Comment by pama
7 hours ago
Frankly, everyone in the industry knows. When people make these statements without additional clarity they always talk about API prices. You can look at the NVL72 specs and make estimates for electricity and ownership costs rather easily. Inference at data-center scale is dirt cheap, even with public codes using dynamo and sglang. The mystery is why the early misconceptions about inefficient inference persisted even after NVIDIA was very open about everything they did to help reduce costs dramatically in the last two years.
I imagine it's the lack of transparency. The costs are obviously coming down as people figure out how to tune both hardware and software. But there are costs other than just electricity as well. For example, chips do burn out, I recall reading that 2 to 3 years is roughly what you can expect under inference loads, so replacing chips is a non trivial operational cost.
Also, as the costs of running this stuff come down, the incentive to rent models goes down with them.
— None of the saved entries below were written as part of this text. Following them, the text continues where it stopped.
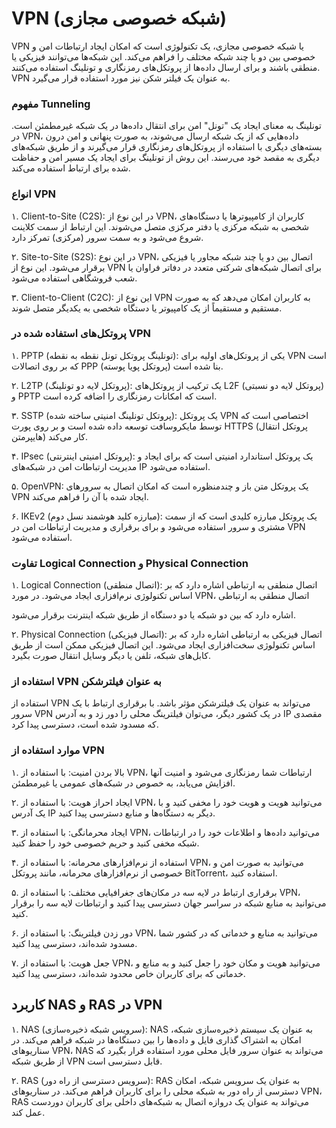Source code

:# VPN (شبکه خصوصی مجازی)

VPN یا شبکه خصوصی مجازی، یک تکنولوژی است که امکان ایجاد ارتباطات امن و خصوصی بین دو یا چند شبکه مختلف را فراهم می‌کند. این شبکه‌ها می‌توانند فیزیکی یا منطقی باشند و برای ارسال داده‌ها از پروتکل‌های رمزنگاری و تونلینگ استفاده می‌کنند. VPN به عنوان یک فیلتر شکن نیز مورد استفاده قرار می‌گیرد.

### مفهوم Tunneling
تونلینگ به معنای ایجاد یک "تونل" امن برای انتقال داده‌ها در یک شبکه غیرمطمئن است. در VPN، داده‌هایی که از یک شبکه ارسال می‌شوند، به صورت پنهانی و امن درون بسته‌های دیگری با استفاده از پروتکل‌های رمزنگاری قرار می‌گیرند و از طریق شبکه‌های دیگری به مقصد خود می‌رسند. این روش از تونلینگ برای ایجاد یک مسیر امن و حفاظت شده برای ارتباط استفاده می‌کند.

### انواع VPN
۱. Client-to-Site (C2S): در این نوع از VPN، کاربران از کامپیوترها یا دستگاه‌های شخصی به شبکه مرکزی یا دفتر مرکزی متصل می‌شوند. این ارتباط از سمت کلاینت شروع می‌شود و به سمت سرور (مرکزی) تمرکز دارد.

۲. Site-to-Site (S2S): در این نوع VPN، اتصال بین دو یا چند شبکه مجاور یا فیزیکی برقرار می‌شود. این نوع از VPN برای اتصال شبکه‌های شرکتی متعدد در دفاتر فراوان یا شعب فروشگاهی استفاده می‌شود.

۳. Client-to-Client (C2C): این نوع از VPN به کاربران امکان می‌دهد که به صورت مستقیم و مستقیماً از یک کامپیوتر یا دستگاه شخصی به یکدیگر متصل شوند.

### پروتکل‌های استفاده شده در VPN
۱. PPTP (تونلینگ پروتکل تونل نقطه به نقطه): یکی از پروتکل‌های اولیه برای VPN است که بر روی اتصالات PPP (پروتکل پویا پوسته) بنا شده است.

۲. L2TP (پروتکل لایه دو تونلینگ): یک ترکیب از پروتکل‌های L2F (پروتکل لایه دو نسبتی) و PPTP است که امکانات رمزنگاری را اضافه کرده است.

۳. SSTP (پروتکل تونلینگ امنیتی ساخته شده): یک پروتکل VPN اختصاصی است که توسط مایکروسافت توسعه داده شده است و بر روی پورت HTTPS (پروتکل انتقال هایپرمتن) کار می‌کند.

۴. IPsec (پروتکل امنیتی اینترنتی): یک پروتکل استاندارد امنیتی است که برای ایجاد و مدیریت ارتباطات امن در شبکه‌های IP استفاده می‌شود.

۵. OpenVPN: یک پروتکل متن باز و چندمنظوره است که امکان اتصال به سرورهای VPN ایجاد شده با آن را فراهم می‌کند.

۶. IKEv2 (مبارزه کلید هوشمند نسل دوم): یک پروتکل مبارزه کلیدی است که از سمت مشتری و سرور استفاده می‌شود و برای برقراری و مدیریت ارتباطات امن در VPN استفاده می‌شود.

### تفاوت Logical Connection و Physical Connection
۱. Logical Connection (اتصال منطقی): اتصال منطقی به ارتباطی اشاره دارد که بر اساس تکنولوژی نرم‌افزاری ایجاد می‌شود. در مورد VPN، اتصال منطقی به ارتباطی

 اشاره دارد که بین دو شبکه یا دو دستگاه از طریق شبکه اینترنت برقرار می‌شود.

۲. Physical Connection (اتصال فیزیکی): اتصال فیزیکی به ارتباطی اشاره دارد که بر اساس تکنولوژی سخت‌افزاری ایجاد می‌شود. این اتصال فیزیکی ممکن است از طریق کابل‌های شبکه، تلفن یا دیگر وسایل انتقال صورت بگیرد.

### استفاده از VPN به عنوان فیلترشکن
استفاده از VPN می‌تواند به عنوان یک فیلترشکن مؤثر باشد. با برقراری ارتباط با یک سرور VPN در یک کشور دیگر، می‌توان فیلترینگ محلی را دور زد و به آدرس IP مقصدی که مسدود شده است، دسترسی پیدا کرد.

### موارد استفاده از VPN
۱. بالا بردن امنیت: با استفاده از VPN، ارتباطات شما رمزنگاری می‌شود و امنیت آنها افزایش می‌یابد، به خصوص در شبکه‌های عمومی یا غیرمطمئن.

۲. ایجاد احراز هویت: با استفاده از VPN، می‌توانید هویت و هویت خود را مخفی کنید و با یک آدرس IP دیگر به دستگاه‌ها و منابع دسترسی پیدا کنید.

۳. ایجاد محرمانگی: با استفاده از VPN، می‌توانید داده‌ها و اطلاعات خود را در ارتباطات شبکه مخفی کنید و حریم خصوصی خود را حفظ کنید.

۴. استفاده از نرم‌افزارهای محرمانه: با استفاده از VPN، می‌توانید به صورت امن و خصوصی از نرم‌افزارهای محرمانه، مانند پروتکل BitTorrent، استفاده کنید.

۵. برقراری ارتباط در لایه سه در مکان‌های جغرافیایی مختلف: با استفاده از VPN، می‌توانید به منابع شبکه در سراسر جهان دسترسی پیدا کنید و ارتباطات لایه سه را برقرار کنید.

۶. دور زدن فیلترینگ: با استفاده از VPN، می‌توانید به منابع و خدماتی که در کشور شما مسدود شده‌اند، دسترسی پیدا کنید.

۷. جعل هویت: با استفاده از VPN، می‌توانید هویت و مکان خود را جعل کنید و به منابع و خدماتی که برای کاربران خاص محدود شده‌اند، دسترسی پیدا کنید.

## کاربرد NAS و RAS در VPN
۱. NAS (سرویس شبکه ذخیره‌سازی): NAS به عنوان یک سیستم ذخیره‌سازی شبکه، امکان به اشتراک گذاری فایل و داده‌ها را بین دستگاه‌ها در شبکه فراهم می‌کند. در سناریوهای VPN، NAS می‌تواند به عنوان سرور فایل محلی مورد استفاده قرار بگیرد که از طریق شبکه VPN قابل دسترسی است.

۲. RAS (سرویس دسترسی از راه دور): RAS به عنوان یک سرویس شبکه، امکان دسترسی از راه دور به شبکه محلی را برای کاربران فراهم می‌کند. در سناریوهای VPN، RAS می‌تواند به عنوان یک دروازه اتصال به شبکه‌های داخلی برای کاربران دوردست عمل کند.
Running local models has the benefit that you get to keep your data local, you can tune them to do what you like, and you're not subject to model or price changes down the road. This makes self hosting appealing both to individuals and companies. Currently, the barrier is in needing significant resources to run the models, but companies are already increasingly doing that with open models. And local inference that regular people can run is becoming a possibility as well.
While I'm sure there's always going to be a market for renting out models as a service, it may shrink significantly as the costs continue to come down.